Sub-Theme Leaders: Ian Pavord, Mona Bafadhel, Luzheng Xue
Key Researchers: Timothy Hinks, Richard Russell, Jennifer Cane, Jian Luo, Sophie Morgan, Sanjay Ramakrishnan
Over the last 20 years treatment guidelines for common respiratory conditions including COPD and asthma have encouraged generic one-size-fits-all treatment. We believe that this leads to poor targeting of treatment, underestimation of potential treatment effects, and unnecessary treatment associated cost and toxicity. Our overall vision is to develop a new, mechanism-based classification of common respiratory diseases to allow more accurate assessment and more focussed and effective treatments.

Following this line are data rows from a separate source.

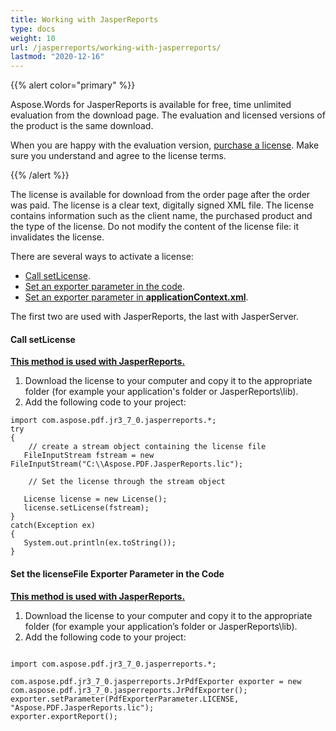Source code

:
 ```yaml
---
title: Working with JasperReports
type: docs
weight: 10
url: /jasperreports/working-with-jasperreports/
lastmod: "2020-12-16"
---
```


{{% alert color="primary" %}} 

Aspose.Words for JasperReports is available for free, time unlimited evaluation from the download page. The evaluation and licensed versions of the product is the same download.

When you are happy with the evaluation version, [purchase a license](http://www.aspose.com/purchase/default.aspx). Make sure you understand and agree to the license terms.

{{% /alert %}} 


The license is available for download from the order page after the order was paid. The license is a clear text, digitally signed XML file. The license contains information such as the client name, the purchased product and the type of the license. Do not modify the content of the license file: it invalidates the license.

There are several ways to activate a license:

- [Call setLicense](/pdf/jasperreports/working-with-jasperreports/#call-setlicense).
- [Set an exporter parameter in the code](/pdf/jasperreports/working-with-jasperreports/#set-the-licensefile-exporter-parameter-in-the-code).
- [Set an exporter parameter in **applicationContext.xml**](/pdf/jasperreports/working-with-jasperserver/).

The first two are used with JasperReports, the last with JasperServer.
#### **Call setLicense**
<ins> **This method is used with JasperReports.** 

1. Download the license to your computer and copy it to the appropriate folder (for example your application's folder or JasperReports\lib).
2. Add the following code to your project: 

```
import com.aspose.pdf.jr3_7_0.jasperreports.*;
try
{  
    // create a stream object containing the license file
   FileInputStream fstream = new FileInputStream("C:\\Aspose.PDF.JasperReports.lic");   

    // Set the license through the stream object
  
   License license = new License();
   license.setLicense(fstream);
}
catch(Exception ex)
{
   System.out.println(ex.toString());
}

```

#### **Set the licenseFile Exporter Parameter in the Code**

<ins> **This method is used with JasperReports.** 

1. Download the license to your computer and copy it to the appropriate folder (for example your application’s folder or JasperReports\lib).
2. Add the following code to your project: 

```

import com.aspose.pdf.jr3_7_0.jasperreports.*;

com.aspose.pdf.jr3_7_0.jasperreports.JrPdfExporter exporter = new com.aspose.pdf.jr3_7_0.jasperreports.JrPdfExporter();
exporter.setParameter(PdfExporterParameter.LICENSE, "Aspose.PDF.JasperReports.lic");
exporter.exportReport();

```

In the video, our Respiratory Theme Lead, Professor Ian Pavord, explains why we need a sea-change in the way that asthma is diagnosed, categorised and treated. Prof Pavord is co-chair of a special Lancet Commission on asthma, which says that progress in treating the condition has stagnated over the past 10 years, despite recent breakthroughs, such as the use of biomarkers, which can deliver more precise and targeted treatment.
In previous research we have shown that eosinophilic airway inflammation is a readily identifiable and important treatable feature in patients with severe asthma and COPD, and that specific inhibition of this process with mepolizumab is associated with important clinical benefits in patients with this type of airway inflammation. Subsequent studies led by the theme leader have shown that, in patients with a highly eosinophilic profile, mepolizumab given in addition to standard care is associated with an 80% reduction in the frequency of asthma attacks and large improvements in lung function, symptoms and quality of life. Mepolizumab was approved for use in severe eosinophilic asthma in 2015 and is the first new class of treatment for asthma for 20 years. This work has been the catalyst for the successful clinical development of six other medicines targeting eosinophilic inflammation in airways disease.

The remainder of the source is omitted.